グアダラジャラという美しい街での最初の日に、私は散歩をしていました。そして、仕事や学校に行く人々、笑っている人々、市場で商品を売ったり買ったりしている人々を見ていました。
私は驚いたのです。そして恥ずかしく思いました。アメリカのメディアのメキシコに対する視野の狭い報道に完全に浸かりきっていたと気づいたのです。彼らにも人間らしい生活があることを忘れていました。あの時ほど自分を恥じたことはありません。
私の母国の言葉では、Loveはifunanyaと言い、文学的な翻訳をすると、「見ること」と訳します。
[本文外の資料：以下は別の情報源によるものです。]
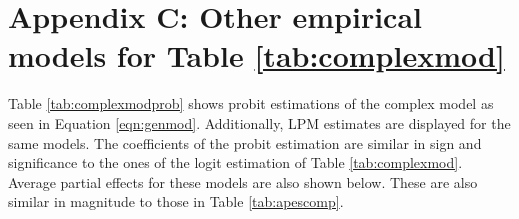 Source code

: \documentclass[12pt,a4]{article}\usepackage[]{graphicx}\usepackage[]{xcolor}
\begin{document}



\section{Appendix C: Other empirical models for Table \ref{tab:complexmod}}
\label{app:third}

Table \ref{tab:complexmodprob} shows probit estimations of the complex model as seen in Equation \ref{eqn:genmod}. Additionally, LPM estimates are displayed for the same models. The coefficients of the probit estimation are similar in sign and significance to the ones of the logit estimation of Table \ref{tab:complexmod}. Average partial effects for these models are also shown below. These are also similar in magnitude to those in Table \ref{tab:apescomp}. 
\end{document}
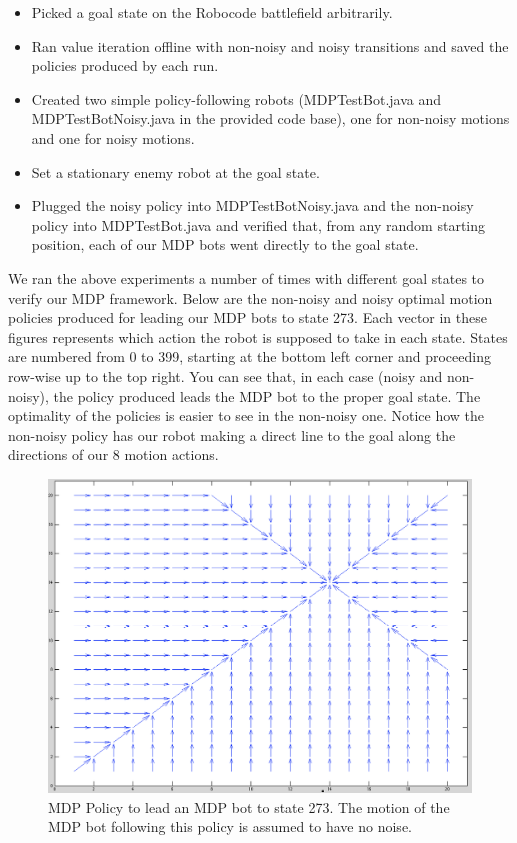 \documentclass{aiaa-tc}%
\begin{document}
\begin{itemize}
\item Picked a goal state on the Robocode battlefield arbitrarily.
\item Ran value iteration offline with non-noisy and noisy transitions and saved the policies produced by each run.
\item Created two simple policy-following robots (MDPTestBot.java and MDPTestBotNoisy.java in the provided code base), one for non-noisy motions and one for noisy motions.
\item Set a stationary enemy robot at the goal state.
\item Plugged the noisy policy into MDPTestBotNoisy.java and the non-noisy policy into MDPTestBot.java and verified that, from any random starting position, each of our MDP bots went directly to the goal state. 
\end{itemize}
We ran the above experiments a number of times with different goal states to verify our MDP framework. Below are the non-noisy and noisy optimal motion policies produced for leading our MDP bots to state 273. Each vector in these figures represents which action the robot is supposed to take in each state. States are numbered from 0 to 399, starting at the bottom left corner and proceeding row-wise up to the top right. You can see that, in each case (noisy and non-noisy), the policy produced leads the MDP bot to the proper goal state. The optimality of the policies is easier to see in the non-noisy one. Notice how the non-noisy policy has our robot making a direct line to the goal along the directions of our 8 motion actions.  
\begin{figure}[htbp]
   \centering
   \includegraphics[width=170mm]{mdp_policy_to_state_273.png} 
   \caption{MDP Policy to lead an MDP bot to state 273. The motion of the MDP bot following this policy is assumed to have no noise.}
   \label{fig:sample}
\end{figure}
\end{document}

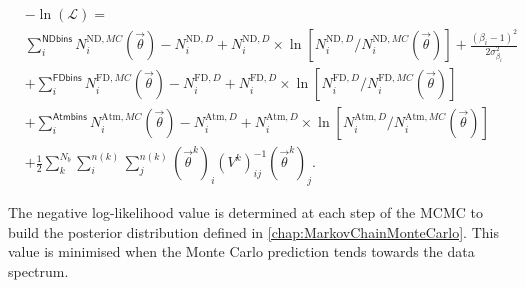 \begin{equation}
  \label{eqn:Likelihood:Likelihood}
  \begin{split}
    &-\ln(\mathcal{L}) = \\ 
    & \sum_{i}^{\mathsf{ND bins}} N_{i}^{\mathrm{ND},MC}(\vec{\theta}) - N_{i}^{\mathrm{ND},D} + N_{i}^{\mathrm{ND},D}  \times \ln \left[ N_{i}^{\mathrm{ND},D}/N_{i}^{\mathrm{ND},MC}(\vec{\theta}) \right] + \frac{(\beta_{i}-1)^{2}}{2\sigma^{2}_{\beta_{i}}} \\
    & +  \sum_{i}^{\mathsf{FD bins}} N_{i}^{\mathrm{FD},MC}(\vec{\theta}) - N_{i}^{\mathrm{FD},D} + N_{i}^{\mathrm{FD},D}  \times \ln \left[ N_{i}^{\mathrm{FD},D}/N_{i}^{\mathrm{FD},MC}(\vec{\theta}) \right] \\
    & +  \sum_{i}^{\mathsf{Atm bins}} N_{i}^{\mathrm{Atm},MC}( \vec{\theta}) - N_{i}^{\mathrm{Atm},D} + N_{i}^{\mathrm{Atm},D} \times  \ln \left[ N_{i}^{\mathrm{Atm},D}/N_{i}^{\mathrm{Atm},MC}(\vec{\theta}) \right] \\
    & + \frac{1}{2} \sum_{k}^{N_{b}} \sum_{i}^{n(k)} \sum_{j}^{n(k)} (\vec{\theta}^{k})_{i} (V^{k})^{-1}_{ij} (\vec{\theta}^{k})_{j}.
  \end{split}
\end{equation}

The negative log-likelihood value is determined at each step of the MCMC to build the posterior distribution defined in \autoref{chap:MarkovChainMonteCarlo}. This value is minimised when the Monte Carlo prediction tends towards the data spectrum.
今日はこのことをお伝えしたいと思います。今こそが新しい物語を始める時なのです。話しかける相手を本当に理解するという物語です。
違うお話をさせてください。そのお話を違うように話させてください。地球上の人間の活動は新しいものではないと思い出させてください。人間の歴史は活動と混合の話なのです。
私たちは単なる骨と肉ではないと思い出させてください。私たちには感情があるのです。私たちは価値あるものにするために、願いを共有するのです。問題に対する願いです。尊厳は食べ物と同じくらい重要であると覚えさせてください。
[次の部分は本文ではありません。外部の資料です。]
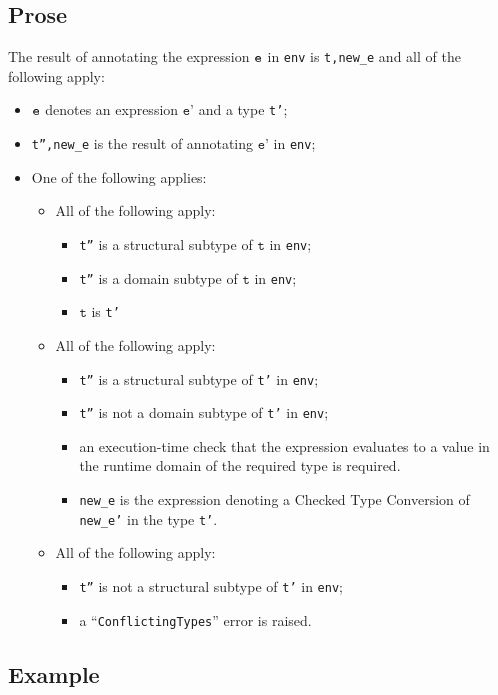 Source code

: \documentclass{book}
\newcommand\vt[0]{\texttt{t}}
\newcommand\vep[0]{\texttt{e'}}
\begin{document}
\begin{itemize}
  \subsection{Prose}
  The result of annotating the expression $\texttt{e}$ in \texttt{env} is
\texttt{t,new\_e} and all of the following apply:
  \begin{itemize}
  \item $\texttt{e}$ denotes an expression $\vep$ and a type \texttt{t'};
  \item \texttt{t'',new\_e} is the result of annotating $\vep$ in \texttt{env};
  \item One of the following applies:
    \begin{itemize}
    \item All of the following apply:
      \begin{itemize}
      \item \texttt{t''} is a structural subtype of $\vt$ in \texttt{env};
      \item \texttt{t''} is a domain subtype of $\vt$ in \texttt{env};
      \item $\vt$ is \texttt{t'}
      \end{itemize}
    \item All of the following apply:
      \begin{itemize}
      \item \texttt{t''} is a structural subtype of \texttt{t'} in \texttt{env};
      \item \texttt{t''} is not a domain subtype of \texttt{t'} in \texttt{env};
      \item an execution-time check that the expression evaluates to a value in the
        runtime domain of the required type is required.
      \item \texttt{new\_e} is the expression denoting a Checked Type
        Conversion of \texttt{new\_e'} in the type \texttt{t'}.
     \end{itemize}
   \item All of the following apply:
     \begin{itemize}
     \item \texttt{t''} is not a structural subtype of \texttt{t'} in \texttt{env};
     \item a ``\texttt{ConflictingTypes}'' error is raised.
     \end{itemize}
   \end{itemize}
  \end{itemize}

  \subsection{Example}



\end{itemize}
\end{document}
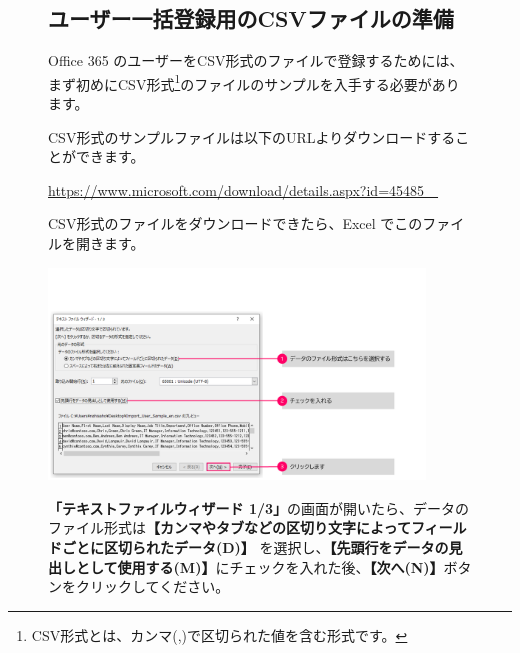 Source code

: \begin{figure}[h]
    \subsection{ユーザー一括登録用のCSVファイルの準備}

    \hspace{8pt} Office 365 のユーザーをCSV形式のファイルで登録するためには、まず初めにCSV形式\footnote{CSV形式とは、カンマ(,)で区切られた値を含む形式です。}のファイルのサンプルを入手する必要があります。

    \hspace{8pt} CSV形式のサンプルファイルは以下のURLよりダウンロードすることができます。

    \hspace{24pt} \url{https://www.microsoft.com/download/details.aspx?id=45485　}

    \hspace{8pt} CSV形式のファイルをダウンロードできたら、Excel でこのファイルを開きます。
\end{figure}



\begin{figure}[h]
    \begin{minipage}{0.6\textwidth}
        \vspace{-0.5cm}
        \includegraphics[width=10cm]{figures/CSV_Import-1.png}
    \end{minipage}
    \begin{minipage}{0.4\textwidth}
        \textbf{「テキストファイルウィザード 1/3」}の画面が開いたら、データのファイル形式は\textbf{【カンマやタブなどの区切り文字によってフィールドごとに区切られたデータ(D)】} を選択し、\textbf{【先頭行をデータの見出しとして使用する(M)】}にチェックを入れた後、\textbf{【次へ(N)】}ボタンをクリックしてください。
    \end{minipage}
\end{figure}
困っている人について話す時、彼らがなにを必要としているかだけではなく、彼らがなにを愛しているのかを話させてください。そして、彼らがなにについて怒っているのか、なにが彼らの自尊心を傷つけているのか、なにが彼らを笑顔にするのかということも。
そうすることで、違いはあっても、私たちも彼らも同じなのだということを思い出すことができるでしょう。自分たち自身が同じ状況にいたら、ということをもっと想像しやすくなるでしょう。
私たちは人間らしさを測ることなどできません。私たちの人間らしさとは自分たちのなかで育っていくものです。それが、例え不公平が個人的にはなんの影響も及ぼさないような時でも、その不公平に対して声をあげる力となるのです。周りの人々がよりよくなるならば、私たちもよくなるのだと気づかせてくれるのです。
エマニュエルがしてくれたことと同じで、彼の小さな家が親戚でいっぱいになっているのに、私の両親を迎え入れ、「部屋を用意するよ」と言ってくれたような行動につながるのです。
私はすべての国境を開放してほしいなどという単純なことを要求しているのではありません。それは非現実的です。全員にとって十分なスペースはないでしょう。でももっと行動するための余地はあります。関わり合う余地もあります。約束されてきたことと、達成されたことを繋ぐ余地があります。
エマニュエルはもう部屋はないと両親に言うこともできたでしょう。そう言えるだけの理由が彼にはあったはずです。でも彼は受け入れるほうを選んでくれました。彼がそうした理由は、思いやりでしょう。私たちは人々に場所を与えることができます。そして、今日、世界は苦痛によって恐怖を与えられています。人々に場所を与えることは実現可能なだけではなく、道徳的義務なのです。私たちの時代の道徳的義務なのです。
サミュエル・コールリッジの詩でこのスピーチを終わりにしたいと思います。
「希望なき労働はザルに入れた蜜。目的なき希望は長続きしない」。
ありがとうございました。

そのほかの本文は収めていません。